Recorded data:
-- Opening Marker --
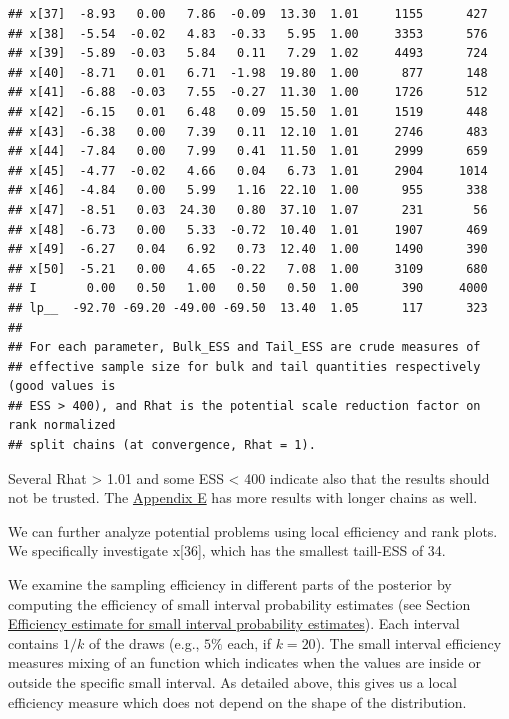 \documentclass[american,]{article}
\begin{document}
\begin{verbatim}
## x[37]  -8.93   0.00   7.86  -0.09  13.30  1.01     1155      427
## x[38]  -5.54  -0.02   4.83  -0.33   5.95  1.00     3353      576
## x[39]  -5.89  -0.03   5.84   0.11   7.29  1.02     4493      724
## x[40]  -8.71   0.01   6.71  -1.98  19.80  1.00      877      148
## x[41]  -6.88  -0.03   7.55  -0.27  11.30  1.00     1726      512
## x[42]  -6.15   0.01   6.48   0.09  15.50  1.01     1519      448
## x[43]  -6.38   0.00   7.39   0.11  12.10  1.01     2746      483
## x[44]  -7.84   0.00   7.99   0.41  11.50  1.01     2999      659
## x[45]  -4.77  -0.02   4.66   0.04   6.73  1.01     2904     1014
## x[46]  -4.84   0.00   5.99   1.16  22.10  1.00      955      338
## x[47]  -8.51   0.03  24.30   0.80  37.10  1.07      231       56
## x[48]  -6.73   0.00   5.33  -0.72  10.40  1.01     1907      469
## x[49]  -6.27   0.04   6.92   0.73  12.40  1.00     1490      390
## x[50]  -5.21   0.00   4.65  -0.22   7.08  1.00     3109      680
## I       0.00   0.50   1.00   0.50   0.50  1.00      390     4000
## lp__  -92.70 -69.20 -49.00 -69.50  13.40  1.05      117      323
## 
## For each parameter, Bulk_ESS and Tail_ESS are crude measures of 
## effective sample size for bulk and tail quantities respectively (good values is 
## ESS > 400), and Rhat is the potential scale reduction factor on rank normalized
## split chains (at convergence, Rhat = 1).
\end{verbatim}

Several Rhat \textgreater{} 1.01 and some ESS \textless{} 400 indicate
also that the results should not be trusted. The
\protect\hyperlink{AppendixE}{Appendix E} has more results with longer
chains as well.

We can further analyze potential problems using local efficiency and
rank plots. We specifically investigate x{[}36{]}, which has the
smallest taill-ESS of 34.

We examine the sampling efficiency in different parts of the posterior
by computing the efficiency of small interval probability estimates (see
Section \protect\hyperlink{small_interval_S_eff}{Efficiency estimate for
small interval probability estimates}). Each interval contains \(1/k\)
of the draws (e.g., \(5\%\) each, if \(k=20\)). The small interval
efficiency measures mixing of an function which indicates when the
values are inside or outside the specific small interval. As detailed
above, this gives us a local efficiency measure which does not depend on
the shape of the distribution.
\end{document}

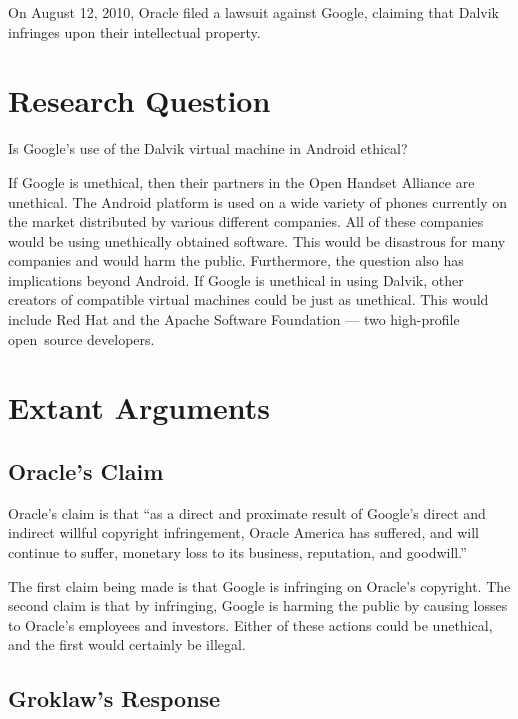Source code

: \documentclass[11pt]{article}
\begin{document}
\begin{multicols}{2}
On August 12, 2010, Oracle filed a lawsuit against Google, claiming that Dalvik
infringes upon their intellectual property. \cite[Count VIII]{oracle-lawsuit}


\section{Research Question} %
\label{sec:question}

Is Google's use of the Dalvik virtual machine in Android ethical?

If Google is unethical, then their partners in the Open Handset Alliance are
unethical.  The Android platform is used on a wide variety of phones currently
on the market distributed by various different companies.  All of these
companies would be using unethically obtained software.  This would be
disastrous for many companies and would harm the public.  Furthermore, the
question also has implications beyond Android.  If Google is unethical in using
Dalvik, other creators of compatible virtual machines could be just as
unethical.  This would include Red Hat and the Apache Software Foundation ---
two high-profile open~source developers.


\section{Extant Arguments} %
\label{sec:args}

\subsection{Oracle's Claim} %
\label{sub:args_oracle}

Oracle's claim is that ``as a direct and proximate result of Google's direct
and indirect willful copyright infringement, Oracle America has suffered, and
will continue to suffer, monetary loss to its business, reputation, and
goodwill.'' \cite[p.~9 line 11]{oracle-lawsuit}

The first claim being made is that Google is infringing on Oracle's copyright.
The second claim is that by infringing, Google is harming the public by causing
losses to Oracle's employees and investors.  Either of these actions could be
unethical, and the first would certainly be illegal.


\subsection{Groklaw's Response} %
\label{sub:args_groklaw}


\end{multicols}
\end{document}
-- Closing Marker --
### PROBLEM DETAILS
Take the entries above and restate them word for word, minus their images.

### THE COMPLETED TASK
 \documentclass[american,]{article}
\begin{document}
\begin{verbatim}
## x[37]  -8.93   0.00   7.86  -0.09  13.30  1.01     1155      427
## x[38]  -5.54  -0.02   4.83  -0.33   5.95  1.00     3353      576
## x[39]  -5.89  -0.03   5.84   0.11   7.29  1.02     4493      724
## x[40]  -8.71   0.01   6.71  -1.98  19.80  1.00      877      148
## x[41]  -6.88  -0.03   7.55  -0.27  11.30  1.00     1726      512
## x[42]  -6.15   0.01   6.48   0.09  15.50  1.01     1519      448
## x[43]  -6.38   0.00   7.39   0.11  12.10  1.01     2746      483
## x[44]  -7.84   0.00   7.99   0.41  11.50  1.01     2999      659
## x[45]  -4.77  -0.02   4.66   0.04   6.73  1.01     2904     1014
## x[46]  -4.84   0.00   5.99   1.16  22.10  1.00      955      338
## x[47]  -8.51   0.03  24.30   0.80  37.10  1.07      231       56
## x[48]  -6.73   0.00   5.33  -0.72  10.40  1.01     1907      469
## x[49]  -6.27   0.04   6.92   0.73  12.40  1.00     1490      390
## x[50]  -5.21   0.00   4.65  -0.22   7.08  1.00     3109      680
## I       0.00   0.50   1.00   0.50   0.50  1.00      390     4000
## lp__  -92.70 -69.20 -49.00 -69.50  13.40  1.05      117      323
## 
## For each parameter, Bulk_ESS and Tail_ESS are crude measures of 
## effective sample size for bulk and tail quantities respectively (good values is 
## ESS > 400), and Rhat is the potential scale reduction factor on rank normalized
## split chains (at convergence, Rhat = 1).
\end{verbatim}

Several Rhat \textgreater{} 1.01 and some ESS \textless{} 400 indicate
also that the results should not be trusted. The
\protect\hyperlink{AppendixE}{Appendix E} has more results with longer
chains as well.

We can further analyze potential problems using local efficiency and
rank plots. We specifically investigate x{[}36{]}, which has the
smallest taill-ESS of 34.

We examine the sampling efficiency in different parts of the posterior
by computing the efficiency of small interval probability estimates (see
Section \protect\hyperlink{small_interval_S_eff}{Efficiency estimate for
small interval probability estimates}). Each interval contains \(1/k\)
of the draws (e.g., \(5\%\) each, if \(k=20\)). The small interval
efficiency measures mixing of an function which indicates when the
values are inside or outside the specific small interval. As detailed
above, this gives us a local efficiency measure which does not depend on
the shape of the distribution.
\end{document}

Source code

: \documentclass[11pt]{article}
\begin{document}
\begin{multicols}{2}
On August 12, 2010, Oracle filed a lawsuit against Google, claiming that Dalvik
infringes upon their intellectual property. \cite[Count VIII]{oracle-lawsuit}


\section{Research Question} %
\label{sec:question}

Is Google's use of the Dalvik virtual machine in Android ethical?

If Google is unethical, then their partners in the Open Handset Alliance are
unethical.  The Android platform is used on a wide variety of phones currently
on the market distributed by various different companies.  All of these
companies would be using unethically obtained software.  This would be
disastrous for many companies and would harm the public.  Furthermore, the
question also has implications beyond Android.  If Google is unethical in using
Dalvik, other creators of compatible virtual machines could be just as
unethical.  This would include Red Hat and the Apache Software Foundation ---
two high-profile open~source developers.


\section{Extant Arguments} %
\label{sec:args}

\subsection{Oracle's Claim} %
\label{sub:args_oracle}

Oracle's claim is that ``as a direct and proximate result of Google's direct
and indirect willful copyright infringement, Oracle America has suffered, and
will continue to suffer, monetary loss to its business, reputation, and
goodwill.'' \cite[p.~9 line 11]{oracle-lawsuit}

The first claim being made is that Google is infringing on Oracle's copyright.
The second claim is that by infringing, Google is harming the public by causing
losses to Oracle's employees and investors.  Either of these actions could be
unethical, and the first would certainly be illegal.


\subsection{Groklaw's Response} %
\label{sub:args_groklaw}


\end{multicols}
\end{document}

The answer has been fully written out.